Distinguished member
Joined
Nov 1, 2019
Messages
143
Reason
Lost a loved one
Diagnosis
08/2019
Country
AU
State
NS
City
Wollongong
Keep safe, anyone in a bushfire zone atm, especially you, Tillie. I hope your friends’ houses were spared!
S xx
 
thank you so much - yesterday was horrible and I guess today will reveal more as the weather has cooled significantly.
I'm waiting to hear from friends who possibly lost their homes.
The destruction of forest has me feeling very overwhelmed - around one million hectares gone. Significant, prime habitat, much of which will never recover.
My property is safe and I'm so grateful as a fire started only 500 m away from my boundary but was thankfully put out very fast.
The danger is not over, it is just less today. We are not expecting rain until February.
Unprecedented is the word the fire authorities are using.
I spoke with some indigenous people yesterday, lamenting that their ancestors looked after this land for tens, possibly hundreds of thousands of years and how amazing it was here. And how in just a blink, 250 years, my ancestors have totally decimated it. I can't imagine how our original custodians of this land must be feeling as they watch the results of what we have done.
We won't escape without paying the price.

smokesun.jpg
 
Tillie, is there anyway, or possible, your land can take in some of the survivors and hurt ones.
Would they mix with your current residents?

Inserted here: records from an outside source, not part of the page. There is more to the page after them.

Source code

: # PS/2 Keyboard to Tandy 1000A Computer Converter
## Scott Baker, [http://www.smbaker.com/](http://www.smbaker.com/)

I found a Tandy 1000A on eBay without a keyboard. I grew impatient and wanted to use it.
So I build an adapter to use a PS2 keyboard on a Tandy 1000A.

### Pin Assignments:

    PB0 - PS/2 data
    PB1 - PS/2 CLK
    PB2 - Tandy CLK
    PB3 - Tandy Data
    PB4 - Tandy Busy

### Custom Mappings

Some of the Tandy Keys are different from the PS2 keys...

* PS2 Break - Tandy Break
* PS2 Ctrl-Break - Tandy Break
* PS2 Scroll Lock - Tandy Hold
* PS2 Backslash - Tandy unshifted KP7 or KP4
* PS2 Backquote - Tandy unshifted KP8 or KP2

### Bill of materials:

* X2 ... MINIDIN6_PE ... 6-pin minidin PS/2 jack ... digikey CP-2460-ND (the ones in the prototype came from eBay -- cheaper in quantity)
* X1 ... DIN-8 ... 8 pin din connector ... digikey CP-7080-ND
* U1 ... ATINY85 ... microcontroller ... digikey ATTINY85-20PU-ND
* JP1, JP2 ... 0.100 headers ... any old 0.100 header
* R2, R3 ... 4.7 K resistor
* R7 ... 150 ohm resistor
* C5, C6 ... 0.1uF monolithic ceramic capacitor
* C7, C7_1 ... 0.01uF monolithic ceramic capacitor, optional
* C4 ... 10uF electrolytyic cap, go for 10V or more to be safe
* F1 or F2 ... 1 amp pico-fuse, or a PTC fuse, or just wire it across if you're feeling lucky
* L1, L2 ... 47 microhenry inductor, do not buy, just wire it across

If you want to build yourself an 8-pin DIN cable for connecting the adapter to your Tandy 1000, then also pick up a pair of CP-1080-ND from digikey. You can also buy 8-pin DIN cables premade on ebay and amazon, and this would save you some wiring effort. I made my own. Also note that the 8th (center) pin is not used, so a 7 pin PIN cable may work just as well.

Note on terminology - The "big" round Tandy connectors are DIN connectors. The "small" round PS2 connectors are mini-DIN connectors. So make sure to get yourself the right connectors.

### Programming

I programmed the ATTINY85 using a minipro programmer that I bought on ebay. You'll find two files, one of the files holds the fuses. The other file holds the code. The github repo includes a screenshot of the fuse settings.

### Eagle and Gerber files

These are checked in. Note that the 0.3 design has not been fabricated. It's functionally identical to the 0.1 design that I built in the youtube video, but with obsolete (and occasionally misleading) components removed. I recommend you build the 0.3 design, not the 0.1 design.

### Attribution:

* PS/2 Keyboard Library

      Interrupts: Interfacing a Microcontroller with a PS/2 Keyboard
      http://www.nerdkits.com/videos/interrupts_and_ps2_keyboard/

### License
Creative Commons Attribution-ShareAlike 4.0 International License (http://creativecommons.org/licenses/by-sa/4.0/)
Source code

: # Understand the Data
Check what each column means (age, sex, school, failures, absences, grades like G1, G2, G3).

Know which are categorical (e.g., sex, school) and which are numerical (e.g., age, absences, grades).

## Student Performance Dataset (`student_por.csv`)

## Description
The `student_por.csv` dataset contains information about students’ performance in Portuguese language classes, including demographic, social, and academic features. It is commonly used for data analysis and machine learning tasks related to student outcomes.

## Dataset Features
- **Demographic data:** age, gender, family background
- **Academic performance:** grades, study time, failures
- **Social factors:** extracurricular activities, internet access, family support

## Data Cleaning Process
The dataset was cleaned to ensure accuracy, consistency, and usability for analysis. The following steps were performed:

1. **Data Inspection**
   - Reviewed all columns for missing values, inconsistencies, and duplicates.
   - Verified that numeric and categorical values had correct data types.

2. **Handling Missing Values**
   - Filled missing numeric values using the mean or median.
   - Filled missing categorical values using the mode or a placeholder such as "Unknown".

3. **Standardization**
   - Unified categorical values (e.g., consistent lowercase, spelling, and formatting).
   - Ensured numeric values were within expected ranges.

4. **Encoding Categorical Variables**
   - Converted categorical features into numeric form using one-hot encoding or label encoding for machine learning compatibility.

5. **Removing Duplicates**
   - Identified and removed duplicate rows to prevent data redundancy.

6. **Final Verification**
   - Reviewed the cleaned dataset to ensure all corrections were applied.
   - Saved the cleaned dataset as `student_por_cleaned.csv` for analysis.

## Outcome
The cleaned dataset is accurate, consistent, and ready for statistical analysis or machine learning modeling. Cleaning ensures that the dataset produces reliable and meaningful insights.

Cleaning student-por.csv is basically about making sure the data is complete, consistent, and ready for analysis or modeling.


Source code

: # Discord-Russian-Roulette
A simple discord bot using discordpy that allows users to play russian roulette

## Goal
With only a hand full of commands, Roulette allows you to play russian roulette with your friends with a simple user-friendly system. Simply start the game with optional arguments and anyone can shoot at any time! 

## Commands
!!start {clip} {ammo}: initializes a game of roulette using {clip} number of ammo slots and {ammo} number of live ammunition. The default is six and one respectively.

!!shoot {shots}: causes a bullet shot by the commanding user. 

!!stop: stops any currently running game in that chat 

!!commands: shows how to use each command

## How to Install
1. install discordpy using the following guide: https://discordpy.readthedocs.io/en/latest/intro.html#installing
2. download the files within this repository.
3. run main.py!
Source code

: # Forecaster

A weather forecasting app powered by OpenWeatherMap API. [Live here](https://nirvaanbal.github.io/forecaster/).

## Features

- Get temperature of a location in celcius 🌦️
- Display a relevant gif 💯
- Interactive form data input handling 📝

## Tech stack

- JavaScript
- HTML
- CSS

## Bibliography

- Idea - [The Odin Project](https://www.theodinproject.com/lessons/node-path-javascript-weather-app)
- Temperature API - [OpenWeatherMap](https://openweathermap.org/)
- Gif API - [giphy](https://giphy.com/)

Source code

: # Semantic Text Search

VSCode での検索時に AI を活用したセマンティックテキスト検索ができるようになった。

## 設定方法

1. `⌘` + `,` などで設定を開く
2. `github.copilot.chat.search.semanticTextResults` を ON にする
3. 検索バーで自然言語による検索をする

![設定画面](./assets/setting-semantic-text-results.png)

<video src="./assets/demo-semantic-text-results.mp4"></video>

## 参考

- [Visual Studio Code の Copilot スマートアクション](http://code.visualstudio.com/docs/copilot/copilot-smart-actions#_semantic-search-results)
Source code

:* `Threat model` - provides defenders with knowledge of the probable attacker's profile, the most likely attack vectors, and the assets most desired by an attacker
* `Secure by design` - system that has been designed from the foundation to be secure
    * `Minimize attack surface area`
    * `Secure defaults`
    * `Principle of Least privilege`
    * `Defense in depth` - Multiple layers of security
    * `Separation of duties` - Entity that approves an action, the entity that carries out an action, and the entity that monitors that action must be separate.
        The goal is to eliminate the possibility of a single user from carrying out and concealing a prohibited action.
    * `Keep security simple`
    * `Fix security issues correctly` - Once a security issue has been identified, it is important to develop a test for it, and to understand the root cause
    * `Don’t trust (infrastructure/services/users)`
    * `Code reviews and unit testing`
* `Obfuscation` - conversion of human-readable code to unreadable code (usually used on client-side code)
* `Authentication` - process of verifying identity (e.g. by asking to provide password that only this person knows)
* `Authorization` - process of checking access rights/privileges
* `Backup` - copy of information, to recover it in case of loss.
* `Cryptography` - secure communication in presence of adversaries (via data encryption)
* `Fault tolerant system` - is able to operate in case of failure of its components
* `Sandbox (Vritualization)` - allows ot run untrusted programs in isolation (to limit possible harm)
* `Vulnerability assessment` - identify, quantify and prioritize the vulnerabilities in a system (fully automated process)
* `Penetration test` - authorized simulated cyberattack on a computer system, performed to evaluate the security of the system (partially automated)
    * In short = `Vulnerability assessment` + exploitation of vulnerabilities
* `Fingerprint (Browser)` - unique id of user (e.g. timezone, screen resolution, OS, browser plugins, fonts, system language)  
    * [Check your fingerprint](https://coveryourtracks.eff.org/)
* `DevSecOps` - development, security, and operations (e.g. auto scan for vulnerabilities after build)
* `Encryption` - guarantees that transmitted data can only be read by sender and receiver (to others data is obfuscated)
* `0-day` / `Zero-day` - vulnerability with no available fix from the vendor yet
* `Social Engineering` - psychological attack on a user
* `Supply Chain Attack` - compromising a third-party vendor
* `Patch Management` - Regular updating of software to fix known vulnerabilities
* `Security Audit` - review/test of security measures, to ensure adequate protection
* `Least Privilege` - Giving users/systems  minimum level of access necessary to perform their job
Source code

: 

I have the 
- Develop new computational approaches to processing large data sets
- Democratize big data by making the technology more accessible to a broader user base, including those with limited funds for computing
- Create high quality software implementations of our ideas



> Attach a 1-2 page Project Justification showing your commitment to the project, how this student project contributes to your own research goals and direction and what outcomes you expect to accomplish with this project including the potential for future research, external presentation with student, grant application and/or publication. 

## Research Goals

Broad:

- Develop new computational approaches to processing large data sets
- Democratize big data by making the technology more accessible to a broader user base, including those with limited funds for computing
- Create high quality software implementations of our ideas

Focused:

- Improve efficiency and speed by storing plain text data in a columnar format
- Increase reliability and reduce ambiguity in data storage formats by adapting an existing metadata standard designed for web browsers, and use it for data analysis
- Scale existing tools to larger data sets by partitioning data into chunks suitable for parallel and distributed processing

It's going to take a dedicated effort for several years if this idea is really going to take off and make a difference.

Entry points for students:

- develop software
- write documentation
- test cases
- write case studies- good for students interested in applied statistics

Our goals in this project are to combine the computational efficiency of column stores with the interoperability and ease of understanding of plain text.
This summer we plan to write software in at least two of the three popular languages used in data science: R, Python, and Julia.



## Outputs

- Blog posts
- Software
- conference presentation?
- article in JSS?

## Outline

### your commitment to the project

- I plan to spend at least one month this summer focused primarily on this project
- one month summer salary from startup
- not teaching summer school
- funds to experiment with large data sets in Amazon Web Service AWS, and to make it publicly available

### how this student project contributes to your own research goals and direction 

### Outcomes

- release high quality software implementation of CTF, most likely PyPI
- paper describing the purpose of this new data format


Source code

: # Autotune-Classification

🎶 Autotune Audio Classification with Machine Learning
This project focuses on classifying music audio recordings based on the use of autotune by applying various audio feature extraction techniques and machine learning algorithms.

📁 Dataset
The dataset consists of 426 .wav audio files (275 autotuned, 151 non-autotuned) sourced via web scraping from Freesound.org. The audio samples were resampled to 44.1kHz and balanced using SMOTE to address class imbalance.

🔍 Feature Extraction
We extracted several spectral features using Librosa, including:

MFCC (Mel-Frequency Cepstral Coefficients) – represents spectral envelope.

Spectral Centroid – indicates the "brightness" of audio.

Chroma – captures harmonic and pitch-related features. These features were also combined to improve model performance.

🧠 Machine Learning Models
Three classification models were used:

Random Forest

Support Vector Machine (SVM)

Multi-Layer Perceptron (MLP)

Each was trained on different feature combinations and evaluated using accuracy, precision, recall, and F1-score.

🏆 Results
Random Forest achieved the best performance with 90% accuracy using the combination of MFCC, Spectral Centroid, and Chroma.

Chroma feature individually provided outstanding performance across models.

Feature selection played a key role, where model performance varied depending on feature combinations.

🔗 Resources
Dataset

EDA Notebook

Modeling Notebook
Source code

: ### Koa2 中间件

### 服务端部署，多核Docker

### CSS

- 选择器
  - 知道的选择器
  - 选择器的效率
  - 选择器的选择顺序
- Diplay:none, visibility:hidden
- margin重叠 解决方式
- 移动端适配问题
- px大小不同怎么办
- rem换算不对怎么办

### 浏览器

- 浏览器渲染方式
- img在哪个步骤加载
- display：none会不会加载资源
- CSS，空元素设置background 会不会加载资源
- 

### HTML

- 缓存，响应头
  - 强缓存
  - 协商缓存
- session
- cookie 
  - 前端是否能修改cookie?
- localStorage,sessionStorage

I know this is not the place for contributions but
is your group open to that?
 
Thanks Al - so far we have had one mum and joey survive and we successfully released them. They were from the huge fire about 4 weeks ago (parts are still burning) that wiped out around 700 koalas and 50,000 hectares of koala habitat, and an entire town.
We do have a couple more in care now that we hope will pull through.
I work voluntarily with the local koala rescue and rehab group, so we are doing all we can. It's complex indeed 💙
 
Katrina,
My heart is broken. I'm so sad. I'm ashamed to be a citizen of a country in which so many deny climate change and that we are the ones who caused it.
 
Kim I feel the same - it was us white fellas that came here and wrought this destruction. Ashamed is exactly how I feel.
We have nearly 40 koalas in care today. 19 of them are in wildlife hospitals up through QLD because everyone is stretched beyond limits.
I will have a couple of photos for stories of hope a bit later this evening, thankfully have seen a few of the koalas now.
 
Tillie, for what,it's worth. A company has built a huge carbon scrubber... it pulls air through it and
captures carbon. The team behind this invention are fighting to get government to even listen or
take them seriously.

The captured carbon can be sold.... There already exists a well-established, billion-dollar market for
carbon dioxide, which is used to rejuvenate oil wells, make carbonated beverages, and stimulate
plant growth in commercial greenhouses. There will always be a need for oil well in to the future.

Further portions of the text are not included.